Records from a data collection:
----

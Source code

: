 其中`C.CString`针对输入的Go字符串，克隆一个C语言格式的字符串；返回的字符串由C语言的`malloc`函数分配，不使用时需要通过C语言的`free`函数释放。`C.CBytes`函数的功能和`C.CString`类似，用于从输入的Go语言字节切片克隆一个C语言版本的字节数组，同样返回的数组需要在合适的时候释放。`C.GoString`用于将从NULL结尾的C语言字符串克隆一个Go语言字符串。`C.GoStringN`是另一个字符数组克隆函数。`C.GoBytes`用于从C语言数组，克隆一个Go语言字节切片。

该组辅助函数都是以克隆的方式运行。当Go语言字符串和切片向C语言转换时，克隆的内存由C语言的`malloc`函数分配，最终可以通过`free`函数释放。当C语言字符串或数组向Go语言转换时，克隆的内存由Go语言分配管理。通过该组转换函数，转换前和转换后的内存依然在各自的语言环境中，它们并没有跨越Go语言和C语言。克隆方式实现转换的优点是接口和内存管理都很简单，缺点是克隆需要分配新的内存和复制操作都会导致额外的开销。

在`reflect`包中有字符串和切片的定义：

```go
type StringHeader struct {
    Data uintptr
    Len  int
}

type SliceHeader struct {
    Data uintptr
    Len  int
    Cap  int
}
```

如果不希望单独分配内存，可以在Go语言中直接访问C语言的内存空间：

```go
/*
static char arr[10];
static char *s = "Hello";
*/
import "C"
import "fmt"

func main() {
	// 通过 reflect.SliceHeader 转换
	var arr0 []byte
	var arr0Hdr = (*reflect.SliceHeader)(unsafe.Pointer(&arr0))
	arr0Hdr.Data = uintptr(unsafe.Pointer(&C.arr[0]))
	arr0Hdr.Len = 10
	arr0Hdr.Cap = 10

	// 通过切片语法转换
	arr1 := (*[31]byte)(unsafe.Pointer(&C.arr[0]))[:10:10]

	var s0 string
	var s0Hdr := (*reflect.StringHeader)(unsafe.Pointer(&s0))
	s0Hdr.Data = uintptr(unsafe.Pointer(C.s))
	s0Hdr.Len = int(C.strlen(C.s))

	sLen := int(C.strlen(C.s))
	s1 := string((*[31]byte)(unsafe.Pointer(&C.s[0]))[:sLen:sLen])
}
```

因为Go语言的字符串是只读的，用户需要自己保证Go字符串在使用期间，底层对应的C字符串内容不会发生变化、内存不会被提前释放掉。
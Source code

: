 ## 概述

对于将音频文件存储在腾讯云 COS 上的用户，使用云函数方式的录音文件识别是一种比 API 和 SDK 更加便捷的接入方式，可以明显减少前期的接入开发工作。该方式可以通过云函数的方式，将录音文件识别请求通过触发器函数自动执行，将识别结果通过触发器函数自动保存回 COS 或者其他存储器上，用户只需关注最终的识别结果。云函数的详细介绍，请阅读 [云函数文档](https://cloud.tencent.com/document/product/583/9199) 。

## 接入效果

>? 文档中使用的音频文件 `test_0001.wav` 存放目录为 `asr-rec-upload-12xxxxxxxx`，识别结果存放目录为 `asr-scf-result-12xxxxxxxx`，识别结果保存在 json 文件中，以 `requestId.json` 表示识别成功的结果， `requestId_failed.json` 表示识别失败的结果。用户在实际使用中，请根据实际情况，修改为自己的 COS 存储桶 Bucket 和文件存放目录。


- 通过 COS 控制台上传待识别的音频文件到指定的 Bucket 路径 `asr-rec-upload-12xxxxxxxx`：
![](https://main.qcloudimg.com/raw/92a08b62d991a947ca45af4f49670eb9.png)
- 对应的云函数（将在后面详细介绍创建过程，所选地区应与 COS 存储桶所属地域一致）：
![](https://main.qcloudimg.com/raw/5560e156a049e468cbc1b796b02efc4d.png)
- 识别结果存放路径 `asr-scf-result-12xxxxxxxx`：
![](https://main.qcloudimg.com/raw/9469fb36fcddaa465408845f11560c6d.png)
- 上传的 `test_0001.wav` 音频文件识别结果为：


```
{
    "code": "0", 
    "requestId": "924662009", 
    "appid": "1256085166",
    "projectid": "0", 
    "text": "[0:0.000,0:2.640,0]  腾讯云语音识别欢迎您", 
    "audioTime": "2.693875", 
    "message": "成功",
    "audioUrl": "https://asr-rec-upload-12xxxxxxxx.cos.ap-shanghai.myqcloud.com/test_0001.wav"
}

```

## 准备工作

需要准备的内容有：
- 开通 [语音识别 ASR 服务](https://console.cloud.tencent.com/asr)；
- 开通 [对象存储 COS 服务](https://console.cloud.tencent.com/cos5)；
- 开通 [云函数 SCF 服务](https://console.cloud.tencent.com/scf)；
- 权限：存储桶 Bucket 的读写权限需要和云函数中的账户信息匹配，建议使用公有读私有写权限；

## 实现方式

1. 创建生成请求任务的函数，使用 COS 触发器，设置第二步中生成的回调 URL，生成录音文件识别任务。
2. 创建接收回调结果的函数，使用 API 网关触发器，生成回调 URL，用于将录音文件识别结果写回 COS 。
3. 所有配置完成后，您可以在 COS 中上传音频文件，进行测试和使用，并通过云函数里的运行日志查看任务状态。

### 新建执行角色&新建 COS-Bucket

----

Required work: Write out, exactly as given, the line containing "存储桶 Bucket 和文件存放目录。" and every line after it to the end of the records. Include nothing else.

Task answer:
>? 文档中使用的音频文件 `test_0001.wav` 存放目录为 `asr-rec-upload-12xxxxxxxx`，识别结果存放目录为 `asr-scf-result-12xxxxxxxx`，识别结果保存在 json 文件中，以 `requestId.json` 表示识别成功的结果， `requestId_failed.json` 表示识别失败的结果。用户在实际使用中，请根据实际情况，修改为自己的 COS 存储桶 Bucket 和文件存放目录。


- 通过 COS 控制台上传待识别的音频文件到指定的 Bucket 路径 `asr-rec-upload-12xxxxxxxx`：
![](https://main.qcloudimg.com/raw/92a08b62d991a947ca45af4f49670eb9.png)
- 对应的云函数（将在后面详细介绍创建过程，所选地区应与 COS 存储桶所属地域一致）：
![](https://main.qcloudimg.com/raw/5560e156a049e468cbc1b796b02efc4d.png)
- 识别结果存放路径 `asr-scf-result-12xxxxxxxx`：
![](https://main.qcloudimg.com/raw/9469fb36fcddaa465408845f11560c6d.png)
- 上传的 `test_0001.wav` 音频文件识别结果为：


```
{
    "code": "0", 
    "requestId": "924662009", 
    "appid": "1256085166",
    "projectid": "0", 
    "text": "[0:0.000,0:2.640,0]  腾讯云语音识别欢迎您", 
    "audioTime": "2.693875", 
    "message": "成功",
    "audioUrl": "https://asr-rec-upload-12xxxxxxxx.cos.ap-shanghai.myqcloud.com/test_0001.wav"
}

```

## 准备工作

需要准备的内容有：
- 开通 [语音识别 ASR 服务](https://console.cloud.tencent.com/asr)；
- 开通 [对象存储 COS 服务](https://console.cloud.tencent.com/cos5)；
- 开通 [云函数 SCF 服务](https://console.cloud.tencent.com/scf)；
- 权限：存储桶 Bucket 的读写权限需要和云函数中的账户信息匹配，建议使用公有读私有写权限；

## 实现方式

1. 创建生成请求任务的函数，使用 COS 触发器，设置第二步中生成的回调 URL，生成录音文件识别任务。
2. 创建接收回调结果的函数，使用 API 网关触发器，生成回调 URL，用于将录音文件识别结果写回 COS 。
3. 所有配置完成后，您可以在 COS 中上传音频文件，进行测试和使用，并通过云函数里的运行日志查看任务状态。

### 新建执行角色&新建 COS-Bucket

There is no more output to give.